◆ **Document images with source code**
§ §
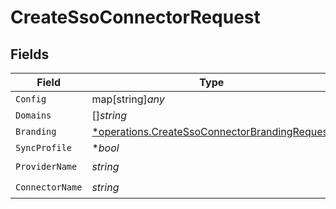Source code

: # CreateSsoConnectorRequest


## Fields

| Field                                                                                                         | Type                                                                                                          | Required                                                                                                      | Description                                                                                                   |
| ------------------------------------------------------------------------------------------------------------- | ------------------------------------------------------------------------------------------------------------- | ------------------------------------------------------------------------------------------------------------- | ------------------------------------------------------------------------------------------------------------- |
| `Config`                                                                                                      | map[string]*any*                                                                                              | :heavy_minus_sign:                                                                                            | arbitrary                                                                                                     |
| `Domains`                                                                                                     | []*string*                                                                                                    | :heavy_minus_sign:                                                                                            | N/A                                                                                                           |
| `Branding`                                                                                                    | [*operations.CreateSsoConnectorBrandingRequest](../../models/operations/createssoconnectorbrandingrequest.md) | :heavy_minus_sign:                                                                                            | N/A                                                                                                           |
| `SyncProfile`                                                                                                 | **bool*                                                                                                       | :heavy_minus_sign:                                                                                            | N/A                                                                                                           |
| `ProviderName`                                                                                                | *string*                                                                                                      | :heavy_check_mark:                                                                                            | N/A                                                                                                           |
| `ConnectorName`                                                                                               | *string*                                                                                                      | :heavy_check_mark:                                                                                            | N/A                                                                                                           |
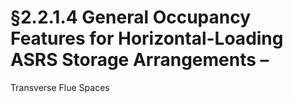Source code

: # §2.2.1.4 General Occupancy Features for Horizontal-Loading ASRS Storage Arrangements –



Transverse Flue Spaces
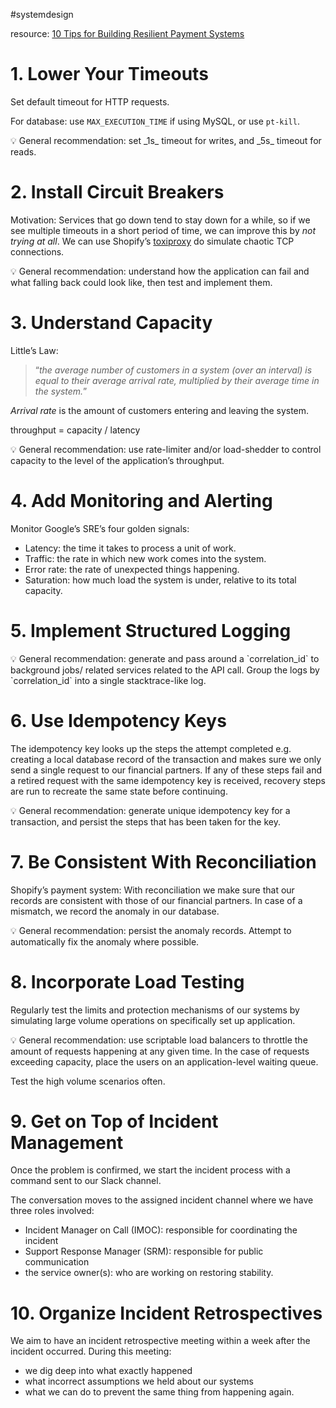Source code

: #systemdesign 

resource:
[10 Tips for Building Resilient Payment Systems](https://shopify.engineering/building-resilient-payment-systems)

# 1. Lower Your Timeouts

Set default timeout for HTTP requests.

For database: use `MAX_EXECUTION_TIME` if using MySQL, or use `pt-kill`.

<aside> 💡 General recommendation: set _1s_ timeout for writes, and _5s_ timeout for reads.

</aside>

# 2. Install Circuit Breakers

Motivation: Services that go down tend to stay down for a while, so if we see multiple timeouts in a short period of time, we can improve this by _not trying at all_. We can use Shopify’s [toxiproxy](https://github.com/Shopify/toxiproxy) do simulate chaotic TCP connections.

<aside> 💡 General recommendation: understand how the application can fail and what falling back could look like, then test and implement them.

</aside>

# 3. Understand Capacity

Little’s Law:

> “_the average number of customers in a system (over an interval) is equal to their average arrival rate, multiplied by their average time in the system._”

_Arrival rate_ is the amount of customers entering and leaving the system.

throughput = capacity / latency

<aside> 💡 General recommendation: use rate-limiter and/or load-shedder to control capacity to the level of the application’s throughput.

</aside>

# 4. Add Monitoring and Alerting

Monitor Google’s SRE’s four golden signals:

- Latency: the time it takes to process a unit of work.
- Traffic: the rate in which new work comes into the system.
- Error rate: the rate of unexpected things happening.
- Saturation: how much load the system is under, relative to its total capacity.

# 5. Implement Structured Logging

<aside> 💡 General recommendation: generate and pass around a `correlation_id` to background jobs/ related services related to the API call. Group the logs by `correlation_id` into a single stacktrace-like log.

</aside>

# 6. Use Idempotency Keys

The idempotency key looks up the steps the attempt completed e.g. creating a local database record of the transaction and makes sure we only send a single request to our financial partners. If any of these steps fail and a retired request with the same idempotency key is received, recovery steps are run to recreate the same state before continuing.

<aside> 💡 General recommendation: generate unique idempotency key for a transaction, and persist the steps that has been taken for the key.

</aside>

# 7. Be Consistent With Reconciliation

Shopify’s payment system: With reconciliation we make sure that our records are consistent with those of our financial partners. In case of a mismatch, we record the anomaly in our database.

<aside> 💡 General recommendation: persist the anomaly records. Attempt to automatically fix the anomaly where possible.

</aside>

# 8. Incorporate Load Testing

Regularly test the limits and protection mechanisms of our systems by simulating large volume operations on specifically set up application.

<aside> 💡 General recommendation: use scriptable load balancers to throttle the amount of requests happening at any given time. In the case of requests exceeding capacity, place the users on an application-level waiting queue.

Test the high volume scenarios often.

</aside>

# 9. Get on Top of Incident Management

Once the problem is confirmed, we start the incident process with a command sent to our Slack channel.

The conversation moves to the assigned incident channel where we have three roles involved:

- Incident Manager on Call (IMOC): responsible for coordinating the incident
- Support Response Manager (SRM): responsible for public communication
- the service owner(s): who are working on restoring stability.

# 10. Organize Incident Retrospectives

We aim to have an incident retrospective meeting within a week after the incident occurred. During this meeting:

- we dig deep into what exactly happened
- what incorrect assumptions we held about our systems
- what we can do to prevent the same thing from happening again.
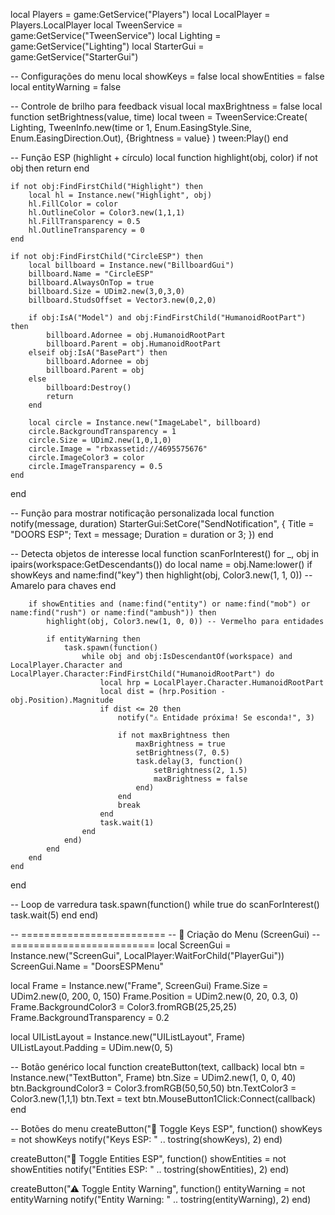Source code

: local Players = game:GetService("Players")
local LocalPlayer = Players.LocalPlayer
local TweenService = game:GetService("TweenService")
local Lighting = game:GetService("Lighting")
local StarterGui = game:GetService("StarterGui")

-- Configurações do menu
local showKeys = false
local showEntities = false
local entityWarning = false

-- Controle de brilho para feedback visual
local maxBrightness = false
local function setBrightness(value, time)
    local tween = TweenService:Create(
        Lighting,
        TweenInfo.new(time or 1, Enum.EasingStyle.Sine, Enum.EasingDirection.Out),
        {Brightness = value}
    )
    tween:Play()
end

-- Função ESP (highlight + círculo)
local function highlight(obj, color)
    if not obj then return end

    if not obj:FindFirstChild("Highlight") then
        local hl = Instance.new("Highlight", obj)
        hl.FillColor = color
        hl.OutlineColor = Color3.new(1,1,1)
        hl.FillTransparency = 0.5
        hl.OutlineTransparency = 0
    end

    if not obj:FindFirstChild("CircleESP") then
        local billboard = Instance.new("BillboardGui")
        billboard.Name = "CircleESP"
        billboard.AlwaysOnTop = true
        billboard.Size = UDim2.new(3,0,3,0)
        billboard.StudsOffset = Vector3.new(0,2,0)

        if obj:IsA("Model") and obj:FindFirstChild("HumanoidRootPart") then
            billboard.Adornee = obj.HumanoidRootPart
            billboard.Parent = obj.HumanoidRootPart
        elseif obj:IsA("BasePart") then
            billboard.Adornee = obj
            billboard.Parent = obj
        else
            billboard:Destroy()
            return
        end

        local circle = Instance.new("ImageLabel", billboard)
        circle.BackgroundTransparency = 1
        circle.Size = UDim2.new(1,0,1,0)
        circle.Image = "rbxassetid://4695575676"
        circle.ImageColor3 = color
        circle.ImageTransparency = 0.5
    end
end

-- Função para mostrar notificação personalizada
local function notify(message, duration)
    StarterGui:SetCore("SendNotification", {
        Title = "DOORS ESP";
        Text = message;
        Duration = duration or 3;
    })
end

-- Detecta objetos de interesse
local function scanForInterest()
    for _, obj in ipairs(workspace:GetDescendants()) do
        local name = obj.Name:lower()
        if showKeys and name:find("key") then
            highlight(obj, Color3.new(1, 1, 0)) -- Amarelo para chaves
        end

        if showEntities and (name:find("entity") or name:find("mob") or name:find("rush") or name:find("ambush")) then
            highlight(obj, Color3.new(1, 0, 0)) -- Vermelho para entidades

            if entityWarning then
                task.spawn(function()
                    while obj and obj:IsDescendantOf(workspace) and LocalPlayer.Character and LocalPlayer.Character:FindFirstChild("HumanoidRootPart") do
                        local hrp = LocalPlayer.Character.HumanoidRootPart
                        local dist = (hrp.Position - obj.Position).Magnitude
                        if dist <= 20 then
                            notify("⚠ Entidade próxima! Se esconda!", 3)

                            if not maxBrightness then
                                maxBrightness = true
                                setBrightness(7, 0.5) 
                                task.delay(3, function()
                                    setBrightness(2, 1.5) 
                                    maxBrightness = false
                                end)
                            end
                            break
                        end
                        task.wait(1)
                    end
                end)
            end
        end
    end
end

-- Loop de varredura
task.spawn(function()
    while true do
        scanForInterest()
        task.wait(5)
    end
end)

-- =========================
-- 📌 Criação do Menu (ScreenGui)
-- =========================
local ScreenGui = Instance.new("ScreenGui", LocalPlayer:WaitForChild("PlayerGui"))
ScreenGui.Name = "DoorsESPMenu"

local Frame = Instance.new("Frame", ScreenGui)
Frame.Size = UDim2.new(0, 200, 0, 150)
Frame.Position = UDim2.new(0, 20, 0.3, 0)
Frame.BackgroundColor3 = Color3.fromRGB(25,25,25)
Frame.BackgroundTransparency = 0.2

local UIListLayout = Instance.new("UIListLayout", Frame)
UIListLayout.Padding = UDim.new(0, 5)

-- Botão genérico
local function createButton(text, callback)
    local btn = Instance.new("TextButton", Frame)
    btn.Size = UDim2.new(1, 0, 0, 40)
    btn.BackgroundColor3 = Color3.fromRGB(50,50,50)
    btn.TextColor3 = Color3.new(1,1,1)
    btn.Text = text
    btn.MouseButton1Click:Connect(callback)
end

-- Botões do menu
createButton("🔑 Toggle Keys ESP", function()
    showKeys = not showKeys
    notify("Keys ESP: " .. tostring(showKeys), 2)
end)

createButton("👻 Toggle Entities ESP", function()
    showEntities = not showEntities
    notify("Entities ESP: " .. tostring(showEntities), 2)
end)

createButton("⚠ Toggle Entity Warning", function()
    entityWarning = not entityWarning
    notify("Entity Warning: " .. tostring(entityWarning), 2)
end)
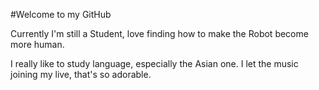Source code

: #Welcome to my GitHub

Currently I'm still a Student, love finding how to make the Robot become more human.

I really like to study language, especially the Asian one.
I let the music joining my live, that's so adorable.
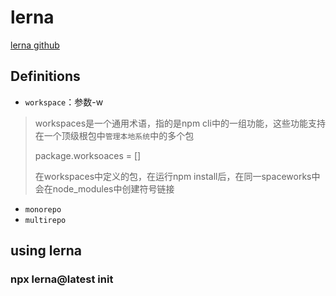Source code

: # lerna
[lerna github](https://github.com/lerna/lerna)
## Definitions

- `workspace`：参数-w
> workspaces是一个通用术语，指的是npm cli中的一组功能，这些功能支持在一个顶级根包中`管理本地系统`中的多个包
>
> package.worksoaces = []
>
> 在workspaces中定义的包，在运行npm install后，在同一spaceworks中会在node_modules中创建符号链接
- `monorepo`
- `multirepo`

## using lerna

### npx lerna@latest init
### 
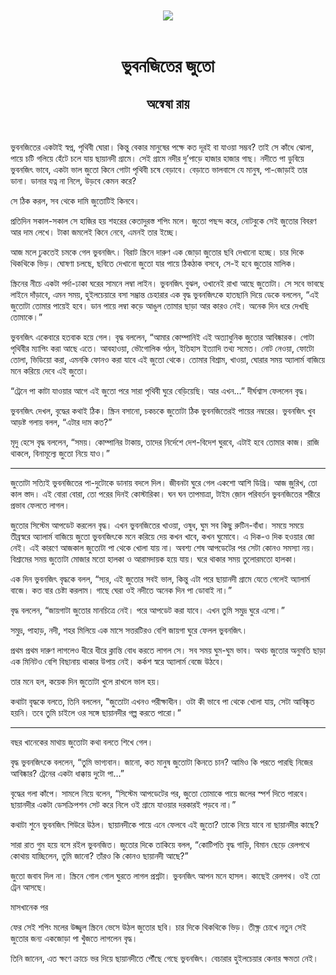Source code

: <div align=center> <img src="../../metadata/images/rabibasariya/ভুবনজিতের-জুতো-অন্বেষা-রায়.jpg" align="center"></div><br><h1 align=center>ভুবনজিতের জুতো</h1>
<h2 align=center>অন্বেষা রায়</h2><br>

ভুবনজিতের একটাই স্বপ্ন, পৃথিবী ঘোরা। কিন্তু বেকার মানুষের পক্ষে কত দূরই বা যাওয়া সম্ভব? তাই সে কাঁধে ঝোলা, পায়ে চটি গলিয়ে হেঁটে চলে যায় ছায়ানদী গ্রামে। সেই গ্রামে নদীর দু’পাড়ে হাজার হাজার গাছ। নদীতে পা ডুবিয়ে ভুবনজিৎ ভাবে, একটা ভাল জুতো কিনে গোটা পৃথিবী চষে বেড়াবে। বেড়াতে ভালবাসে যে মানুষ, পা-জোড়াই তার ডানা। ডানার যত্ন না নিলে, উড়বে কেমন করে?

সে ঠিক করল, সব থেকে দামি জুতোটিই কিনবে।

প্রতিদিন সকাল-সকাল সে হাজির হয় শহরের কেতাদুরস্ত শপিং মলে। জুতো পছন্দ করে, নোটবুকে সেই জুতোর বিবরণ আর দাম লেখে। টাকা জমলেই কিনে নেবে, এমনই তার ইচ্ছে।

আজ মলে ঢুকতেই চমকে গেল ভুবনজিৎ। বিরাট স্ক্রিনে দারুণ এক জোড়া জুতোর ছবি দেখানো হচ্ছে। চার দিকে থিকথিকে ভিড়। ঘোষণা চলছে, ছবিতে দেখানো জুতো যার পায়ে ঠিকঠাক বসবে, সে-ই হবে জুতোর মালিক।

স্ক্রিনের নীচে একটা পর্দা-ঢাকা ঘরের সামনে লম্বা লাইন। ভুবনজিৎ বুঝল, ওখানেই রাখা আছে জুতোটা। সে সবে ভাবছে লাইনে দাঁড়াবে, এমন সময়, হুইলচেয়ারে বসা সম্ভ্রান্ত চেহারার এক বৃদ্ধ ভুবনজিৎকে হাতছানি দিয়ে ডেকে বললেন, “এই জুতোটা তোমার পায়েই হবে। ডান পায়ে লম্বা কড়ে আঙুল তোমার ছাড়া আর কারও নেই। অনেক দিন ধরে দেখছি তোমাকে।”

ভুবনজিৎ একেবারে হতবাক হয়ে গেল। বৃদ্ধ বললেন, “আমার কোম্পানিই এই অত্যাধুনিক জুতোর আবিষ্কারক। গোটা পৃথিবীর ম্যাপিং করা আছে এতে। আবহাওয়া, ভৌগোলিক গঠন, ইতিহাস ইত্যাদি তথ্য সমেত। নোট নেওয়া, ফোটো তোলা, ভিডিয়ো করা, এমনকি ফোনও করা যাবে এই জুতো থেকে। তোমার বিশ্রাম, খাওয়া, ঘোরার সময় অ্যালার্ম বাজিয়ে মনে করিয়ে দেবে এই জুতো।

“ট্রেনে পা কাটা যাওয়ার আগে এই জুতো পরে সারা পৃথিবী ঘুরে বেড়িয়েছি। আর এখন…” দীর্ঘশ্বাস ফেললেন বৃদ্ধ।

ভুবনজিৎ দেখল, বৃদ্ধের কথাই ঠিক। স্ক্রিন বসানো, চকচকে জুতোটা ঠিক ভুবনজিতেরই পায়ের নম্বরের। ভুবনজিৎ খুব আড়ষ্ট গলায় বলল, “এটার দাম কত?”

মৃদু হেসে বৃদ্ধ বললেন, “সময়। কোম্পানির টাকায়, তাদের নির্দেশে দেশ-বিদেশ ঘুরবে, এটাই হবে তোমার কাজ। রাজি থাকলে, বিনামূল্যে জুতো নিয়ে যাও।”

*****

জুতোটা সত্যিই ভুবনজিতের পা-দুটোকে ডানায় বদলে দিল। জীবনটা ঘুরে গেল একশো আশি ডিগ্রি। আজ জ়ুরিখ, তো কাল স্তাদ। এই বোরা বোরা, তো পরের দিনই কোস্টারিকা। ঘন ঘন তাপমাত্রা, টাইম জ়োন পরিবর্তন ভুবনজিতের শরীরে প্রভাব ফেলতে লাগল।

জুতোর সিস্টেম আপডেট করলেন বৃদ্ধ। এখন ভুবনজিতের খাওয়া, ওষুধ, ঘুম সব কিছু রুটিন-বাঁধা। সময়ে সময়ে তীব্রস্বরে অ্যালার্ম বাজিয়ে জুতো ভুবনজিৎকে মনে করিয়ে দেয় কখন খাবে, কখন ঘুমোবে। এ দিক-ও দিক হওয়ার জো নেই। এই কারণে আজকাল জুতোটা পা থেকে খোলা যায় না। অবশ্য শেষ আপডেটের পর সেটা কোনও সমস্যা নয়। বিশ্রামের সময় জুতোটা মোজার মতো হালকা ও আরামদায়ক হয়ে যায়। ঘরে থাকার সময় তুলোরমতো হালকা।

এক দিন ভুবনজিৎ বৃদ্ধকে বলল, “স্যর, এই জুতোর সবই ভাল, কিন্তু এটা পরে ছায়ানদী গ্রামে যেতে গেলেই অ্যালার্ম বাজে। কত বার চেষ্টা করলাম। গাছে ঘেরা ওই নদীতে অনেক দিন পা ডোবাই না।”

বৃদ্ধ বললেন, “জায়গাটা জুতোর মানচিত্রে নেই। পরে আপডেট করা যাবে। এখন তুমি সমুদ্র ঘুরে এসো।”

সমুদ্র, পাহাড়, নদী, শহর মিলিয়ে এক মাসে সত্তরটিরও বেশি জায়গা ঘুরে ফেলল ভুবনজিৎ।

প্রথম প্রথম দারুণ লাগলেও ধীরে ধীরে ক্লান্তি বোধ করতে লাগল সে। সব সময় ঘুম-ঘুম ভাব। অথচ জুতোর অনুমতি ছাড়া এক মিনিটও বেশি বিছানায় থাকার উপায় নেই। কর্কশ স্বরে অ্যালার্ম বেজে উঠবে।

তার মনে হল, কয়েক দিন জুতোটা খুলে রাখলে ভাল হয়।

কথাটা বৃদ্ধকে বলতে, তিনি বললেন, “জুতোটা এখনও পরীক্ষাধীন। ওটা কী ভাবে পা থেকে খোলা যায়, সেটা আবিষ্কৃত হয়নি। তবে তুমি চাইলে ওর সঙ্গে ছায়ানদীর গল্প করতে পারো।”

*****

বছর খানেকের মাথায় জুতোটা কথা বলতে শিখে গেল।

বৃদ্ধ ভুবনজিৎকে বললেন, “তুমি ভাগ্যবান। জানো, কত মানুষ জুতোটা কিনতে চান? আমিও কি পরতে পারছি নিজের আবিষ্কার? ট্রেনের একটা ধাক্কায় দুটো পা…”

বৃদ্ধের গলা কাঁপে। সামলে নিয়ে বলেন, “সিস্টেম আপডেটের পর, জুতো তোমাকে পায়ে জলের স্পর্শ দিতে পারবে। ছায়ানদীর একটা ডেসক্রিপশন সেট করে নিলে ওই গ্রামে যাওয়ার দরকারই পড়বে না।”

কথাটা শুনে ভুবনজিৎ শিউরে উঠল। ছায়ানদীকে পায়ে এনে ফেলবে এই জুতো? তাকে নিয়ে যাবে না ছায়ানদীর কাছে?

সারা রাত গুম হয়ে বসে রইল ভুবনজিত। জুতোর দিকে তাকিয়ে বলল, “কোটিপতি বৃদ্ধ গাড়ি, বিমান ছেড়ে রেলপথে কোথায় যাচ্ছিলেন, তুমি জানো? তাঁরও কি কোনও ছায়ানদী আছে?”

জুতো জবাব দিল না। স্ক্রিনে গোল গোল ঘুরতে লাগল প্রশ্নটা। ভুবনজিৎ আপন মনে হাসল। কাছেই রেলপথ। ওই তো ট্রেন আসছে।

মাসখানেক পর

ফের সেই শপিং মলের উজ্জ্বল স্ক্রিনে ভেসে উঠল জুতোর ছবি। চার দিকে থিকথিকে ভিড়। তীক্ষ্ণ চোখে নতুন সেই জুতোর জন্য একজোড়া পা খুঁজতে লাগলেন বৃদ্ধ।

তিনি জানেন, এত ক্ষণে ক্রাচে ভর দিয়ে ছায়ানদীতে পৌঁছে গেছে ভুবনজিৎ। বেচারার হুইলচেয়ার কেনার ক্ষমতা নেই।

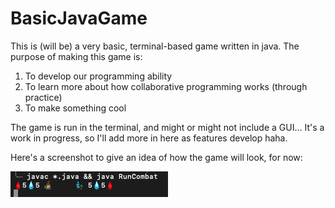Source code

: # BasicJavaGame

This is (will be) a very basic, terminal-based game written in java. The purpose of making this game is:

1) To develop our programming ability
2) To learn more about how collaborative programming works (through practice)
3) To make something cool

The game is run in the terminal, and might or might not include a GUI... It's a work in progress, so I'll add more in here as features develop haha.

Here's a screenshot to give an idea of how the game will look, for now:

![screenshot of game in action](/PicturesForReadme/ScreenShot-JavaGame-WithCommands.png "Screenshot of Game")
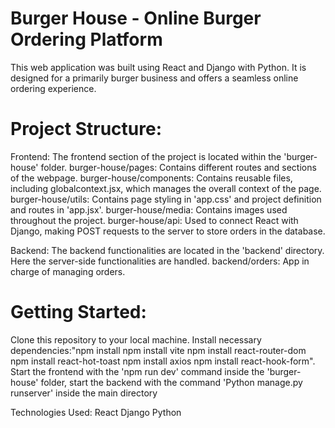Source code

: # Burger House - Online Burger Ordering Platform

This web application was built using React and Django with Python. It is designed for a primarily burger business and offers a seamless online ordering experience.

# Project Structure:

Frontend: The frontend section of the project is located within the 'burger-house' folder. burger-house/pages: Contains different routes and sections of the webpage. burger-house/components: Contains reusable files, including globalcontext.jsx, which manages the overall context of the page. burger-house/utils: Contains page styling in 'app.css' and project definition and routes in 'app.jsx'. burger-house/media: Contains images used throughout the project. burger-house/api: Used to connect React with Django, making POST requests to the server to store orders in the database.

Backend: The backend functionalities are located in the 'backend' directory. Here the server-side functionalities are handled. backend/orders: App in charge of managing orders.

# Getting Started:
Clone this repository to your local machine. Install necessary dependencies:"npm install npm install vite npm install react-router-dom npm install react-hot-toast npm install axios npm install react-hook-form". Start the frontend with the 'npm run dev' command inside the 'burger-house' folder, start the backend with the command 'Python manage.py runserver' inside the main directory

Technologies Used:
React Django Python
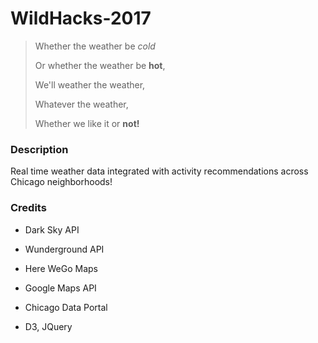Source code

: # WildHacks-2017

> Whether the weather be _cold_
>
> Or whether the weather be **hot**,
>
> We'll weather the weather,
>
> Whatever the weather,
>
> Whether we like it or **not!**

### Description

Real time weather data integrated with activity recommendations across Chicago neighborhoods!


### Credits

* Dark Sky API

* Wunderground API

* Here WeGo Maps

* Google Maps API

* Chicago Data Portal

* D3, JQuery


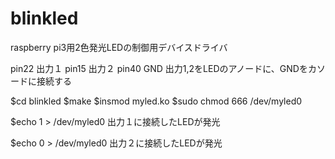 # blinkled

raspberry pi3用2色発光LEDの制御用デバイスドライバ

pin22 出力１
pin15 出力２
pin40 GND
出力1,2をLEDのアノードに、GNDをカソードに接続する

$cd blinkled
$make
$insmod myled.ko
$sudo chmod 666 /dev/myled0

$echo 1 > /dev/myled0
出力１に接続したLEDが発光

$echo 0 > /dev/myled0
出力２に接続したLEDが発光
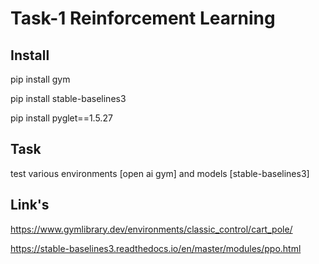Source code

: # Task-1 Reinforcement Learning

## Install
pip install gym

pip install stable-baselines3

pip install pyglet==1.5.27

## Task
test various environments [open ai gym]  and models [stable-baselines3]

## Link's
https://www.gymlibrary.dev/environments/classic_control/cart_pole/

https://stable-baselines3.readthedocs.io/en/master/modules/ppo.html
§ §
◆ **What the task asks**
A bare number is required: the count of lines above with the string "tostring".

◆ **Task solution**
3